Metro Weekly

Proud Parents

Gay parents-in-waiting have many options for adoption and fostering

In some places around the country, gay and lesbian people are still banned from adopting children. Likely in those same areas — and well beyond — a copy of Heather Has Two Mommies on a library bookshelf can make town elders apoplectic.

Fortunately, Washington is not one of those places. And for gay Washingtonians with thoughts of opening their homes and hearts to family additions via adoption or fostering, there’s no time like the present. May is National Foster Care Month and May 28 will see a GLBT Adoption Information Session at the Human Rights Campaign’s downtown headquarters.

”There are a lot of folks in the [GLBT] community who are exploring parenthood, who are thinking about a lot of different ways to build a family,” says Ellen Kahn, a lesbian parent of two girls, and director of the Family Project at HRC. She also serves on the board of Rainbow Families DC, an organization that brings together GLBT parents, prospective parents and allies, and will be speaking at the May 28 event, also presented by the D.C. Child and Family Services Agency and the Mayor’s Office of GLBT Affairs.

Kahn says she often hears from ”folks who are a little older” who think they’ve missed their chance to start a ”traditional” family with a newborn baby.
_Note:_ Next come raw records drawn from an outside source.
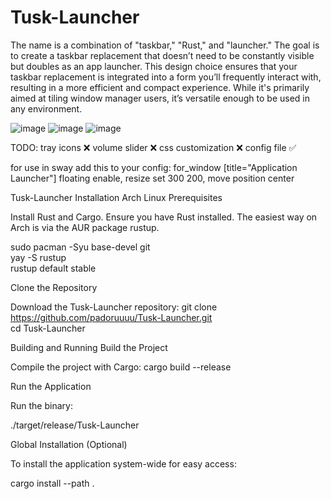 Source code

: # Tusk-Launcher
The name is a combination of "taskbar," "Rust," and "launcher." The goal is to create a taskbar replacement that doesn’t need to be constantly visible but doubles as an app launcher. 
This design choice ensures that your taskbar replacement is integrated into a form you’ll frequently interact with, resulting in a more efficient and compact experience. 
While it's primarily aimed at tiling window manager users, it’s versatile enough to be used in any environment.

![image](https://github.com/user-attachments/assets/8f8fa1b5-3117-40fa-b7ec-c277492cccfb)
![image](https://github.com/user-attachments/assets/8c53b192-1d0f-45de-85e9-cef055f1d353)
![image](https://github.com/user-attachments/assets/acc5f17b-36ae-4344-bf08-5b71d883e1f9)

TODO:
tray icons ❌
volume slider ❌
css customization ❌
config file ✅

for use in sway add this to your config: for_window [title="Application Launcher"] floating enable, resize set 300 200, move position center

Tusk-Launcher Installation Arch Linux
Prerequisites

Install Rust and Cargo. Ensure you have Rust installed. The easiest way on Arch is via the AUR package rustup.

sudo pacman -Syu base-devel git  
yay -S rustup  
rustup default stable  

Clone the Repository

Download the Tusk-Launcher repository:
git clone https://github.com/padoruuuu/Tusk-Launcher.git  
cd Tusk-Launcher  

Building and Running
Build the Project

Compile the project with Cargo:
cargo build --release  

Run the Application

Run the binary:

./target/release/Tusk-Launcher  

Global Installation (Optional)

To install the application system-wide for easy access:

cargo install --path .  

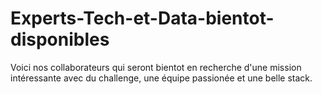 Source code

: # Experts-Tech-et-Data-bientot-disponibles
Voici nos collaborateurs qui seront bientot en recherche d'une mission intéressante avec du challenge, une équipe passionée et une belle stack.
She points out that the traditional path isn’t the only option, given the number of older kids in foster care, as well as GLBT or questioning youth who may be a good fit for someone looking to build a family.
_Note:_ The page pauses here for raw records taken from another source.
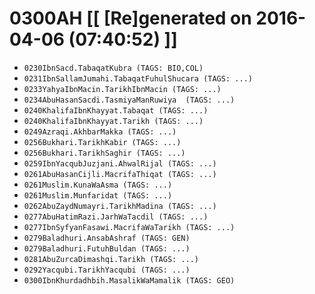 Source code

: # 0300AH [[ [Re]generated on 2016-04-06 (07:40:52) ]]

* `0230IbnSacd.TabaqatKubra (TAGS: BIO,COL)`
* `0231IbnSallamJumahi.TabaqatFuhulShucara (TAGS: ...)`
* `0233YahyaIbnMacin.TarikhIbnMacin (TAGS: ...)`
* `0234AbuHasanSacdi.TasmiyaManRuwiya  (TAGS: ...)`
* `0240KhalifaIbnKhayyat.Tabaqat (TAGS: ...)`
* `0240KhalifaIbnKhayyat.Tarikh (TAGS: ...)`
* `0249Azraqi.AkhbarMakka (TAGS: ...)`
* `0256Bukhari.TarikhKabir (TAGS: ...)`
* `0256Bukhari.TarikhSaghir (TAGS: ...)`
* `0259IbnYacqubJuzjani.AhwalRijal (TAGS: ...)`
* `0261AbuHasanCijli.MacrifaThiqat (TAGS: ...)`
* `0261Muslim.KunaWaAsma (TAGS: ...)`
* `0261Muslim.Munfaridat (TAGS: ...)`
* `0262AbuZaydNumayri.TarikhMadina (TAGS: ...)`
* `0277AbuHatimRazi.JarhWaTacdil (TAGS: ...)`
* `0277IbnSyfyanFasawi.MacrifaWaTarikh (TAGS: ...)`
* `0279Baladhuri.AnsabAshraf (TAGS: GEN)`
* `0279Baladhuri.FutuhBuldan (TAGS: ...)`
* `0281AbuZurcaDimashqi.Tarikh (TAGS: ...)`
* `0292Yacqubi.TarikhYacqubi (TAGS: ...)`
* `0300IbnKhurdadhbih.MasalikWaMamalik (TAGS: GEO)`
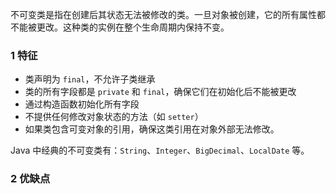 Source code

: 不可变类是指在创建后其状态无法被修改的类。一旦对象被创建，它的所有属性都不能被更改。这种类的实例在整个生命周期内保持不变。

### 1   特征

-   类声明为 `final`，不允许子类继承
-   类的所有字段都是 `private` 和 `final`，确保它们在初始化后不能被更改
-   通过构造函数初始化所有字段
-   不提供任何修改对象状态的方法（如 `setter`）
-   如果类包含可变对象的引用，确保这类引用在对象外部无法修改。

Java 中经典的不可变类有：`String`、`Integer`、`BigDecimal`、`LocalDate` 等。

### 2   优缺点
”This is a way for us to remind our own community that you’re needed, you’re valued, and that there are many children and youth who dream of having a loving, stable adult [parent], whether they’re straight, gay, single or married.”

Kahn adds that issues of foster parenting will also be covered at the adoption seminar. The basic difference between adopting and foster parenting being that adoption is permanent. Foster parenting, on the other hand, may allow prospective parents to orient themselves to the demands of parenting without making an absolute commitment.
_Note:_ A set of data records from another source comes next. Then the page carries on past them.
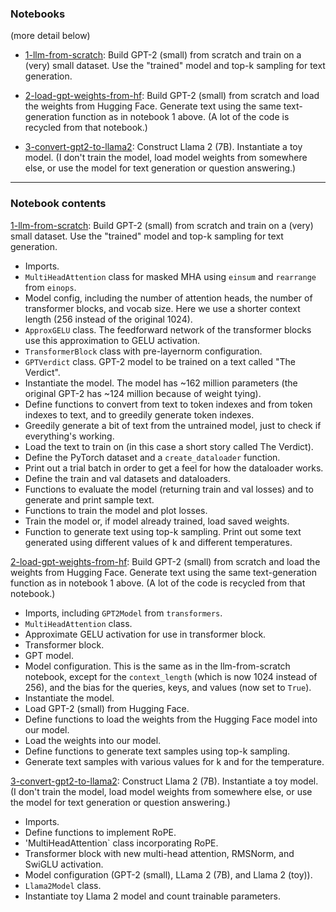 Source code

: ### Notebooks
(more detail below)

- [1-llm-from-scratch](https://github.com/skjdaniel/llm-from-scratch/blob/master/1-llm-from-scratch.ipynb): Build GPT-2 (small) from 
scratch and train on a (very) small dataset. 
Use the "trained" model and top-k sampling for text generation. 

- [2-load-gpt-weights-from-hf](https://github.com/skjdaniel/llm-from-scratch/blob/master/2-load-gpt-weights-from-hf.ipynb): Build GPT-2 (small) 
from scratch and load the weights from Hugging Face. Generate text using the same text-generation function as in notebook 1 above. (A lot of the code is recycled from that notebook.)

- [3-convert-gpt2-to-llama2](https://github.com/skjdaniel/llm-from-scratch/blob/master/3-convert-gpt2-to-llama2.ipynb): Construct Llama 2 (7B). Instantiate a toy model. (I don't train the model, load model weights from somewhere else, or use the model for text generation or question answering.)

___

### Notebook contents

[1-llm-from-scratch](https://github.com/skjdaniel/llm-from-scratch/blob/master/1-llm-from-scratch.ipynb): Build GPT-2 (small) from 
scratch and train on a (very) small dataset. 
Use the "trained" model and top-k sampling for text generation. 

- Imports.
- `MultiHeadAttention` class for masked MHA using `einsum` and `rearrange` from `einops`. 
- Model config, including the number of attention heads, the number of transformer blocks, and vocab size. Here we use a shorter context length (256 instead of the original 1024).
- `ApproxGELU` class. The feedforward network of the transformer blocks use this approximation to GELU activation.
- `TransformerBlock` class with pre-layernorm configuration.
- `GPTVerdict` class. GPT-2 model to be trained on a text called "The Verdict".
- Instantiate the model. The model has ~162 million parameters (the original GPT-2 has ~124 million because of weight tying).
- Define functions to convert from text to token indexes and from token indexes to text, and to greedily generate token indexes.
- Greedily generate a bit of text from the untrained model, just to check if everything's working.
- Load the text to train on (in this case a short story called The Verdict).
- Define the PyTorch dataset and a `create_dataloader` function.
- Print out a trial batch in order to get a feel for how the dataloader works.
- Define the train and val datasets and dataloaders.
- Functions to evaluate the model (returning train and val losses) and to generate and print sample text.
- Functions to train the model and plot losses.
- Train the model or, if model already trained, load saved weights.
- Function to generate text using top-k sampling. Print out some text generated using different values of k and different temperatures.

[2-load-gpt-weights-from-hf](https://github.com/skjdaniel/llm-from-scratch/blob/master/2-load-gpt-weights-from-hf.ipynb): Build GPT-2 (small) 
from scratch and load the weights from Hugging Face. Generate text using the same text-generation function as in notebook 1 above. (A lot of the code is recycled from that notebook.)

- Imports, including `GPT2Model` from `transformers`.
- `MultiHeadAttention` class.
- Approximate GELU activation for use in transformer block.
- Transformer block.
- GPT model.
- Model configuration. This is the same as in the llm-from-scratch notebook, except for the `context_length` (which is now 1024 instead of 256), and the bias for the queries, keys, and values (now set to `True`).
- Instantiate the model.
- Load GPT-2 (small) from Hugging Face.
- Define functions to load the weights from the Hugging Face model into our model.
- Load the weights into our model.
- Define functions to generate text samples using top-k sampling.
- Generate text samples with various values for k and for the temperature.

[3-convert-gpt2-to-llama2](https://github.com/skjdaniel/llm-from-scratch/blob/master/3-convert-gpt2-to-llama2.ipynb): Construct Llama 2 (7B). Instantiate a toy model. (I don't train the model, load model weights from somewhere else, or use the model for text generation or question answering.)

- Imports.
- Define functions to implement RoPE.
- 'MultiHeadAttention` class incorporating RoPE.
- Transformer block with new multi-head attention, RMSNorm, and SwiGLU activation.
- Model configuration (GPT-2 (small), LLama 2 (7B), and Llama 2 (toy)).
- `Llama2Model` class.
- Instantiate toy Llama 2 model and count trainable parameters.
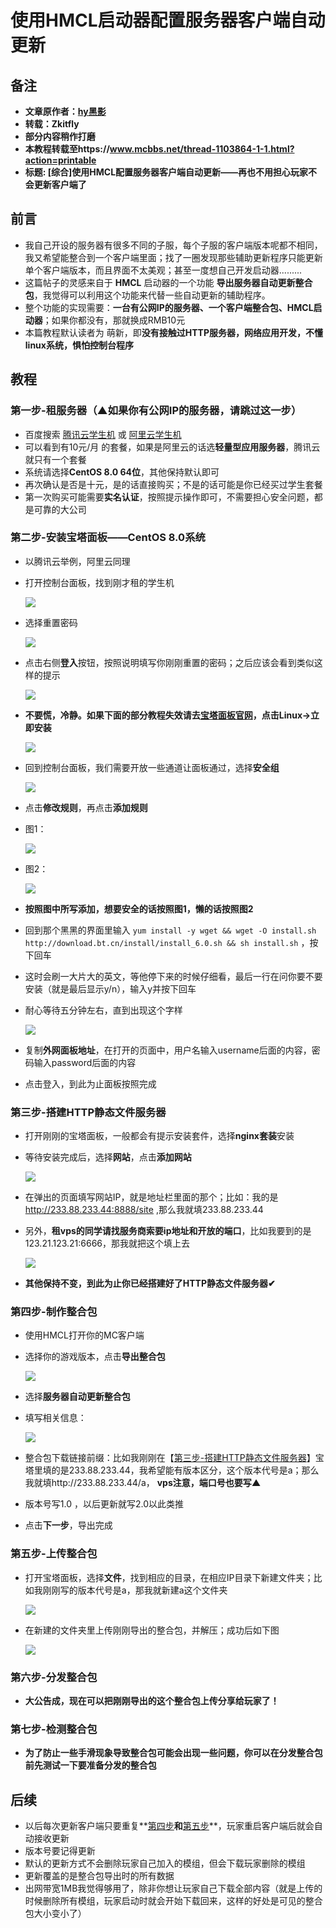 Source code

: # **使用HMCL启动器配置服务器客户端自动更新**

## 备注

- **文章原作者：[hy黑影](https://www.mcbbs.net/home.php?mod=space&uid=3051111)**
- **转载：Zkitfly**
- **部分内容稍作打磨**
- **本教程转载至https://www.mcbbs.net/thread-1103864-1-1.html?action=printable**
- **标题: [综合]使用HMCL配置服务器客户端自动更新——再也不用担心玩家不会更新客户端了**

## **前言**

- 我自己开设的服务器有很多不同的子服，每个子服的客户端版本呢都不相同，我又希望能整合到一个客户端里面；找了一圈发现那些辅助更新程序只能更新单个客户端版本，而且界面不太美观；甚至一度想自己开发启动器.........
- 这篇帖子的灵感来自于 **HMCL** 启动器的一个功能 **导出服务器自动更新整合包**，我觉得可以利用这个功能来代替一些自动更新的辅助程序。
- 整个功能的实现需要：**一台有公网IP的服务器、一个客户端整合包、HMCL启动器**；如果你都没有，那就换成RMB10元
- 本篇教程默认读者为 萌新，即**没有接触过HTTP服务器，网络应用开发，不懂linux系统，惧怕控制台程序**

## **教程**

### **第一步-租服务器（▲如果你有公网IP的服务器，请跳过这一步）**

- 百度搜索 [腾讯云学生机](https://cloud.tencent.com/act/campus?from=11821) 或 [阿里云学生机](https://promotion.aliyun.com/ntms/act/campus2018.html)
- 可以看到有10元/月 的套餐，如果是阿里云的话选**轻量型应用服务器**，腾讯云就只有一个套餐
- 系统请选择**CentOS 8.0 64位**，其他保持默认即可
- 再次确认是否是十元，是的话直接购买；不是的话可能是你已经买过学生套餐
- 第一次购买可能需要**实名认证**，按照提示操作即可，不需要担心安全问题，都是可靠的大公司

### 第二步-安装宝塔面板——CentOS 8.0系统

- 以腾讯云举例，阿里云同理

- 打开控制台面板，找到刚才租的学生机

  ![](/assets/img/docs/serverpack2/2.1.jpg)

- 选择重置密码

  ![](/assets/img/docs/serverpack2/2.2.jpg)

- 点击右侧**登入**按钮，按照说明填写你刚刚重置的密码；之后应该会看到类似这样的提示

  ![](/assets/img/docs/serverpack2/2.3.jpg)

- **不要慌，冷静。如果下面的部分教程失效请去[宝塔面板官网](https://www.bt.cn/)，点击Linux->立即安装**

  ![](/assets/img/docs/serverpack2/2.4.jpg)

- 回到控制台面板，我们需要开放一些通道让面板通过，选择**安全组**

  ![](/assets/img/docs/serverpack2/2.5.jpg)

- 点击**修改规则**，再点击**添加规则**

- 图1：

  ![](/assets/img/docs/serverpack2/2.6.jpg)

- 图2：

  ![](/assets/img/docs/serverpack2/2.7.jpg)

- **按照图中所写添加，想要安全的话按照图1，懒的话按照图2**

- 回到那个黑黑的界面里输入 `yum install -y wget && wget -O install.sh http://download.bt.cn/install/install_6.0.sh && sh install.sh` ，按下回车

- 这时会刷一大片大的英文，等他停下来的时候仔细看，最后一行在问你要不要安装（就是最后显示y/n），输入y并按下回车

- 耐心等待五分钟左右，直到出现这个字样

  ![](/assets/img/docs/serverpack2/2.8.jpg)

- 复制**外网面板地址**，在打开的页面中，用户名输入username后面的内容，密码输入password后面的内容

- 点击登入，到此为止面板按照完成

### **第三步-搭建HTTP静态文件服务器**

- 打开刚刚的宝塔面板，一般都会有提示安装套件，选择**nginx套装**安装

- 等待安装完成后，选择**网站**，点击**添加网站**

  ![](/assets/img/docs/serverpack2/3.1.jpg)

- 在弹出的页面填写网站IP，就是地址栏里面的那个；比如：我的是 http://233.88.233.44:8888/site ,那么我就填233.88.233.44

- 另外，**租vps的同学请找服务商索要ip地址和开放的端口**，比如我要到的是123.21.123.21:6666，那我就把这个填上去

  ![](/assets/img/docs/serverpack2/3.2.jpg)

- **其他保持不变，到此为止你已经搭建好了HTTP静态文件服务器✔**

### **第四步-制作整合包**

- 使用HMCL打开你的MC客户端

- 选择你的游戏版本，点击**导出整合包**

  ![](/assets/img/docs/serverpack2/4.1.jpg)

- 选择**服务器自动更新整合包**

- 填写相关信息：

  ![](/assets/img/docs/serverpack2/4.2.jpg)

- 整合包下载链接前缀：比如我刚刚在【[第三步-搭建HTTP静态文件服务器](###第三步-搭建HTTP静态文件服务器)】宝塔里填的是233.88.233.44，我希望能有版本区分，这个版本代号是a；那么我就填http://233.88.233.44/a， **vps注意，端口号也要写▲**

- 版本号写1.0 ，以后更新就写2.0以此类推

- 点击**下一步**，导出完成

### **第五步-上传整合包**

- 打开宝塔面板，选择**文件**，找到相应的目录，在相应IP目录下新建文件夹；比如我刚刚写的版本代号是a，那我就新建a这个文件夹

  ![](/assets/img/docs/serverpack2/5.1.jpg)

- 在新建的文件夹里上传刚刚导出的整合包，并解压；成功后如下图

  ![](/assets/img/docs/serverpack2/5.2.jpg)

### **第六步-分发整合包**

- **大公告成，现在可以把刚刚导出的这个整合包上传分享给玩家了！**

### **第七步-检测整合包**

- **为了防止一些手滑现象导致整合包可能会出现一些问题，你可以在分发整合包前先测试一下要准备分发的整合包**

## **后续**

- 以后每次更新客户端只要重复**[第四步](###第四步-制作整合包)**和**[第五步](###第五步-上传整合包)**，玩家重启客户端后就会自动接收更新
- 版本号要记得更新
- 默认的更新方式不会删除玩家自己加入的模组，但会下载玩家删除的模组
- 更新覆盖的是整合包导出时的所有数据
- 出网带宽1MB我觉得够用了，除非你想让玩家自己下载全部内容（就是上传的时候删除所有模组，玩家启动时就会开始下载回来，这样的好处是可见的整合包大小变小了）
Grant Garris has two sons with his partner, and identifies as a ”huge advocate” for adopting children considered ”older,” generally more than 6 years old.

”I think that people have a misconception that if imprinting, that connection, isn’t done during those early toddler years, then there’s not going to be a connection with your child.”

His own experience adopting an 8-year-old son does not support that fear.

“[My son] went from foster home to foster home. He never had the opportunity to find someone to imprint on. When we adopted him, it was fantastic because he was starving for that consistent parent.”

While the end result of the couple’s adoption process was ”exhilarating,” Garris admits that it was also confusing. That’s why the couple launched “A Village To Raise,” a Web site, out of their home in Roswell, Ga. They structured the site to help gay potential parents navigate the system more easily than they did.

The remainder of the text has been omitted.